Agronegócio baiano ganha mais participação econômica
Setor elevou a participação média no PIB para 31% e alcançou uma produção de R$ 15,3 bilhões em 2006
O agronegócio baiano é um dos segmentos econômicos que apresentaram, nos últimos anos, as maiores e mais rápidas transformações vivenciadas pela economia do estado. Nos planos nacional e regional, a ótima performance do setor agrícola da Bahia teve, também, imediatas e importantes repercussões, o que lhe valeu posições destacadas no ranking brasileiro e nordestino.
No período 2003-2006, o agronegócio baiano manteve uma contribuição média de 31% no PIB total do estado, sendo que, em 2003, houve recorde de participação de quase 33%. Segundo a Secretaria da Agricultura, Irrigação e Reforma Agrária (Seagri), apesar da grave crise que assolou o agronegócio nacional durante os últimos três anos, o Valor Bruto da Produção Agropecuária baiana (VBP), em 2006, foi de R$15,3 bilhões. As lavouras foram afetadas mais fortemente, diferentemente da produção animal, que teve índices de crescimento consideráveis.

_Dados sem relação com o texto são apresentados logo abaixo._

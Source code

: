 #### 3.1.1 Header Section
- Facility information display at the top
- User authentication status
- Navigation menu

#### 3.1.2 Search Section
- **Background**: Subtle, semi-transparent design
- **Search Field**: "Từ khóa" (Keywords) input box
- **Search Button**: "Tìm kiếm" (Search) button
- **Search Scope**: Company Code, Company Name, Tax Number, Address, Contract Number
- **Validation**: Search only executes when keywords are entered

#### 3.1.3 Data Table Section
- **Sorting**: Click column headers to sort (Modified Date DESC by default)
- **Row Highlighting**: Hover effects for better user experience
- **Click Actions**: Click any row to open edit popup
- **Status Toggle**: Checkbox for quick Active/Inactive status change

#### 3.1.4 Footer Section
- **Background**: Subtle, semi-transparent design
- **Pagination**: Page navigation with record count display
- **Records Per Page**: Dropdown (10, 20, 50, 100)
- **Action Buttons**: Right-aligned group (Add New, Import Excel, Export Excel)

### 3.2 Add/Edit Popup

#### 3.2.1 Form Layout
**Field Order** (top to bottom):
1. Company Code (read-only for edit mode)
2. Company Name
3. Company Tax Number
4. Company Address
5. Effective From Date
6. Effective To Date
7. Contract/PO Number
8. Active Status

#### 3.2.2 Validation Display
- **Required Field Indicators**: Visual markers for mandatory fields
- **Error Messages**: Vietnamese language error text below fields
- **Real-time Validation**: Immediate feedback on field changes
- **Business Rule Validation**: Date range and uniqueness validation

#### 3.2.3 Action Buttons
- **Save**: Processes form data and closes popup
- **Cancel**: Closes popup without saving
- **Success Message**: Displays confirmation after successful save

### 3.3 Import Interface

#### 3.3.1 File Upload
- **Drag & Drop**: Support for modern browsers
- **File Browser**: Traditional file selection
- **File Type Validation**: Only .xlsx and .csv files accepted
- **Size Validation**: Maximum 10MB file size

O secretário da Agricultura, Pedro Barbosa, destaca entre os grandes saltos do setor durante os últimos quatro anos o avanço na sanidade agropecuária. "Esse avanço criou vantagens competitivas muito importantes para o estado, pois hoje não há como produzir com competitividade e exportar para melhores mercados sem a garantia da sanidade dos produtos. Além da erradicação da febre aftosa, a Bahia está hoje livre de várias doenças e pragas que atacam os rebanhos e as lavouras", diz.
A vitalidade do agronegócio baiano também pode ser medida pelo desempenho da sua balança comercial. Em 2003, as exportações baianas totalizaram US$ 957 milhões, saltando, em 2005, para US$ 1,55 bilhão, um crescimento de 60%, em apenas três anos e estabelecendo a melhor marca dos últimos 11 anos. No ano de 2005, a Bahia contribuiu com 3,6% das exportações do agronegócio brasileiro e quase 40% de todas as exportações do segmento da região Nordeste. As exportações baianas do setor representaram, em média, no período 2003-2006, 27% das exportações totais do estado.